What needs to be done | Using the records below, filter out every line that lacks "autograd" and copy the rest.

[[ Input, beginning ]]

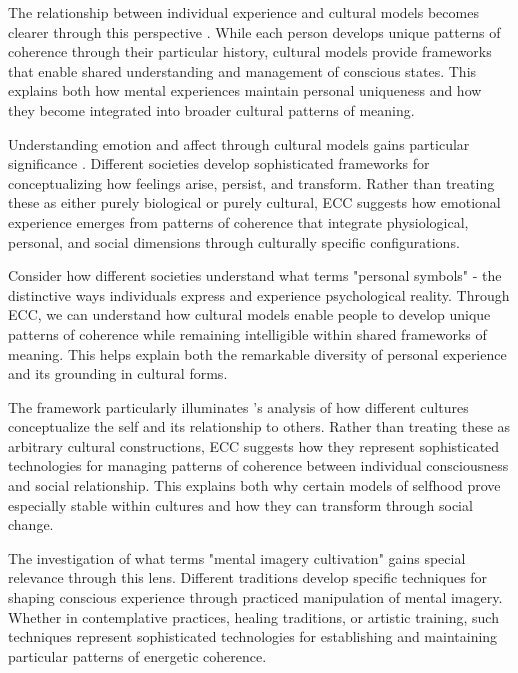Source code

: The relationship between individual experience and cultural models becomes clearer through this perspective \cite{white1994ethnopsychology}. While each person develops unique patterns of coherence through their particular history, cultural models provide frameworks that enable shared understanding and management of conscious states. This explains both how mental experiences maintain personal uniqueness and how they become integrated into broader cultural patterns of meaning.

Understanding emotion and affect through cultural models gains particular significance \cite{wikan1990managing}. Different societies develop sophisticated frameworks for conceptualizing how feelings arise, persist, and transform. Rather than treating these as either purely biological or purely cultural, ECC suggests how emotional experience emerges from patterns of coherence that integrate physiological, personal, and social dimensions through culturally specific configurations.

Consider how different societies understand what \cite{obeyesekere1981medusa} terms "personal symbols" - the distinctive ways individuals express and experience psychological reality. Through ECC, we can understand how cultural models enable people to develop unique patterns of coherence while remaining intelligible within shared frameworks of meaning. This helps explain both the remarkable diversity of personal experience and its grounding in cultural forms.

The framework particularly illuminates \cite{myers1986pintupi}'s analysis of how different cultures conceptualize the self and its relationship to others. Rather than treating these as arbitrary cultural constructions, ECC suggests how they represent sophisticated technologies for managing patterns of coherence between individual consciousness and social relationship. This explains both why certain models of selfhood prove especially stable within cultures and how they can transform through social change.

The investigation of what \cite{noll1985mental} terms "mental imagery cultivation" gains special relevance through this lens. Different traditions develop specific techniques for shaping conscious experience through practiced manipulation of mental imagery. Whether in contemplative practices, healing traditions, or artistic training, such techniques represent sophisticated technologies for establishing and maintaining particular patterns of energetic coherence.

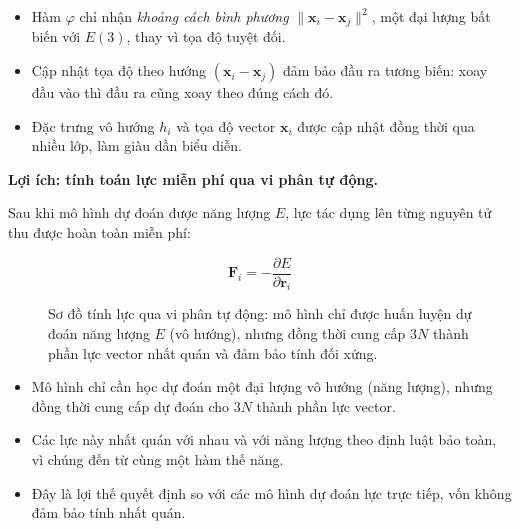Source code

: \begin{itemize}
    \item Hàm $\varphi$ chỉ nhận \textit{khoảng cách bình phương} $\|\mathbf{x}_i - \mathbf{x}_j\|^2$, một đại lượng bất biến với $E(3)$, thay vì tọa độ tuyệt đối.
    \item Cập nhật tọa độ theo hướng $(\mathbf{x}_i - \mathbf{x}_j)$ đảm bảo đầu ra tương biến: xoay đầu vào thì đầu ra cũng xoay theo đúng cách đó.
    \item Đặc trưng vô hướng $h_i$ và tọa độ vector $\mathbf{x}_i$ được cập nhật đồng thời qua nhiều lớp, làm giàu dần biểu diễn.
\end{itemize}

\textbf{Lợi ích: tính toán lực miễn phí qua vi phân tự động.}

Sau khi mô hình dự đoán được năng lượng $E$, lực tác dụng lên từng nguyên tử thu được hoàn toàn miễn phí:

\begin{equation}
    \mathbf{F}_i = -\frac{\partial E}{\partial \mathbf{r}_i}
    \label{eq:force-autograd}
\end{equation}

\begin{figure}[H]
\centering
{}
\caption{Sơ đồ tính lực qua vi phân tự động: mô hình chỉ được huấn luyện dự đoán năng lượng $E$ (vô hướng), nhưng đồng thời cung cấp $3N$ thành phần lực vector nhất quán và đảm bảo tính đối xứng.}
\label{fig:force-autograd}
\end{figure}

\begin{itemize}
    \item Mô hình chỉ cần học dự đoán một đại lượng vô hướng (năng lượng), nhưng đồng thời cung cấp dự đoán cho $3N$ thành phần lực vector.
    \item Các lực này nhất quán với nhau và với năng lượng theo định luật bảo toàn, vì chúng đến từ cùng một hàm thế năng.
    \item Đây là lợi thế quyết định so với các mô hình dự đoán lực trực tiếp, vốn không đảm bảo tính nhất quán.
\end{itemize}

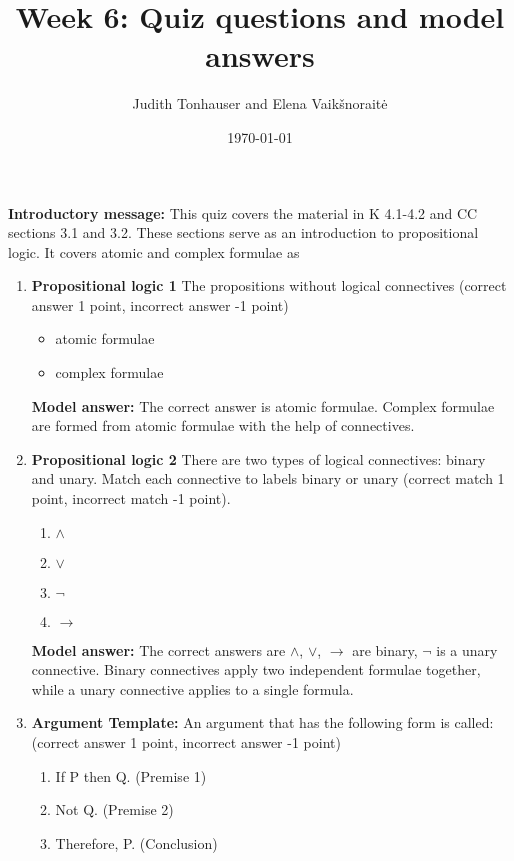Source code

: \documentclass[a4,11pt]{article}
\title{Week 6: Quiz questions and model answers}
\author{Judith Tonhauser and Elena Vaik\v snorait\.{e} }
\date{\today}
\begin{document}
\maketitle

{\bf Introductory message:} This quiz covers the material in K 4.1-4.2 and CC sections 3.1 and 3.2. These sections serve as an introduction to propositional logic. It covers atomic and complex formulae as 

\begin{enumerate}[leftmargin = 12pt]

\item {\bf Propositional logic 1}
The propositions without logical connectives (correct answer 1 point, incorrect answer -1 point)

\begin{itemize}
\item atomic formulae
\item complex formulae
\end{itemize}

{\bf Model answer:} The correct answer is atomic formulae. Complex formulae are formed from atomic formulae with the help of connectives.


\item {\bf Propositional logic 2}
There are two types of logical connectives: binary and unary. Match each connective to labels binary or unary (correct match 1 point, incorrect match -1 point).

\begin{enumerate}[noitemsep]
\item $\land$
\item $\lor$
\item $\neg$
\item $\rightarrow$
\end{enumerate}

{\bf Model answer:} The correct answers are $\land$, $\lor$, $\rightarrow$ are binary, $\neg$ is a unary connective. Binary connectives apply two independent formulae together, while a unary connective applies to a single formula.


\item {\bf Argument Template:} An argument that has the following form is called: (correct answer 1 point, incorrect answer -1 point)

\begin{enumerate}[noitemsep]
\item[] If P then Q.  \hfill (Premise 1)
\item[] Not Q.  \hfill  (Premise 2)
\item[] Therefore, P. \hfill  (Conclusion)
\end{enumerate}


\end{enumerate}
\end{document}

[[ Input, end ]]

Expected output |
    \label{eq:force-autograd}
\label{fig:force-autograd}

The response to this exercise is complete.